== WHAT THE TASK ASKS ==
Output all of the records exactly, word for word.

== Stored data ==
*** Begin section ***

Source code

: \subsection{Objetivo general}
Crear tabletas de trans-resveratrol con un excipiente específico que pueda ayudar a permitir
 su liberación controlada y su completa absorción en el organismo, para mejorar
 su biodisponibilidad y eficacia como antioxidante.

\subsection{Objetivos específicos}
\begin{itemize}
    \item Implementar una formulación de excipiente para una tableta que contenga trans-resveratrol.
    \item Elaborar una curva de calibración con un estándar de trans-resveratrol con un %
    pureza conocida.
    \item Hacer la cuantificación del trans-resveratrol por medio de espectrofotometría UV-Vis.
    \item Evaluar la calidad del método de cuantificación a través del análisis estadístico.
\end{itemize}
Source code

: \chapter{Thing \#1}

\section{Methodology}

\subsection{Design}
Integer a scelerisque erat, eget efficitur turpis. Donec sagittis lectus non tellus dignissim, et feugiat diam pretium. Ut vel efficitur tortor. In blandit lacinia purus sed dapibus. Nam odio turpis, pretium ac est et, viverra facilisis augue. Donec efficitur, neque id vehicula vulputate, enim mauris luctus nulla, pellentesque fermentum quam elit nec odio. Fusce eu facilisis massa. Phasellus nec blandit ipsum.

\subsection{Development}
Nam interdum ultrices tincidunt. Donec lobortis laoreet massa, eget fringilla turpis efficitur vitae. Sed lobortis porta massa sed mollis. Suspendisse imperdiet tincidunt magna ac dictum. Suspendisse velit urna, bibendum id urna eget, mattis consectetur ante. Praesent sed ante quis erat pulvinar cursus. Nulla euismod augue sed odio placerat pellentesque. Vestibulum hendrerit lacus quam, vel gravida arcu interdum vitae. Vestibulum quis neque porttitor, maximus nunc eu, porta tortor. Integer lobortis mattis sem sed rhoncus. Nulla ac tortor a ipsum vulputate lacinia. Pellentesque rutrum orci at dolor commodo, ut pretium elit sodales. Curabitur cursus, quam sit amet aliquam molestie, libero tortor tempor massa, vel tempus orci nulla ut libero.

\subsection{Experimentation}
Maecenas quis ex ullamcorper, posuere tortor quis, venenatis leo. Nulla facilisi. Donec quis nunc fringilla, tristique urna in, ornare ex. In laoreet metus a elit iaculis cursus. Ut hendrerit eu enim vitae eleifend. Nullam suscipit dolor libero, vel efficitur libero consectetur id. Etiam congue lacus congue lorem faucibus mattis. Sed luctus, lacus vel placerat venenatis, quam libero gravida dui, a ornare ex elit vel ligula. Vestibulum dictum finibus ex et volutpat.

*** End section ***

== ANSWER SPACE ==
Source code

: \subsection{Objetivo general}
Crear tabletas de trans-resveratrol con un excipiente específico que pueda ayudar a permitir
 su liberación controlada y su completa absorción en el organismo, para mejorar
 su biodisponibilidad y eficacia como antioxidante.

\subsection{Objetivos específicos}
\begin{itemize}
    \item Implementar una formulación de excipiente para una tableta que contenga trans-resveratrol.
    \item Elaborar una curva de calibración con un estándar de trans-resveratrol con un %
    pureza conocida.
    \item Hacer la cuantificación del trans-resveratrol por medio de espectrofotometría UV-Vis.
    \item Evaluar la calidad del método de cuantificación a través del análisis estadístico.
\end{itemize}
Source code

: \chapter{Thing \#1}

\section{Methodology}

\subsection{Design}
Integer a scelerisque erat, eget efficitur turpis. Donec sagittis lectus non tellus dignissim, et feugiat diam pretium. Ut vel efficitur tortor. In blandit lacinia purus sed dapibus. Nam odio turpis, pretium ac est et, viverra facilisis augue. Donec efficitur, neque id vehicula vulputate, enim mauris luctus nulla, pellentesque fermentum quam elit nec odio. Fusce eu facilisis massa. Phasellus nec blandit ipsum.

\subsection{Development}
Nam interdum ultrices tincidunt. Donec lobortis laoreet massa, eget fringilla turpis efficitur vitae. Sed lobortis porta massa sed mollis. Suspendisse imperdiet tincidunt magna ac dictum. Suspendisse velit urna, bibendum id urna eget, mattis consectetur ante. Praesent sed ante quis erat pulvinar cursus. Nulla euismod augue sed odio placerat pellentesque. Vestibulum hendrerit lacus quam, vel gravida arcu interdum vitae. Vestibulum quis neque porttitor, maximus nunc eu, porta tortor. Integer lobortis mattis sem sed rhoncus. Nulla ac tortor a ipsum vulputate lacinia. Pellentesque rutrum orci at dolor commodo, ut pretium elit sodales. Curabitur cursus, quam sit amet aliquam molestie, libero tortor tempor massa, vel tempus orci nulla ut libero.

\subsection{Experimentation}
Maecenas quis ex ullamcorper, posuere tortor quis, venenatis leo. Nulla facilisi. Donec quis nunc fringilla, tristique urna in, ornare ex. In laoreet metus a elit iaculis cursus. Ut hendrerit eu enim vitae eleifend. Nullam suscipit dolor libero, vel efficitur libero consectetur id. Etiam congue lacus congue lorem faucibus mattis. Sed luctus, lacus vel placerat venenatis, quam libero gravida dui, a ornare ex elit vel ligula. Vestibulum dictum finibus ex et volutpat.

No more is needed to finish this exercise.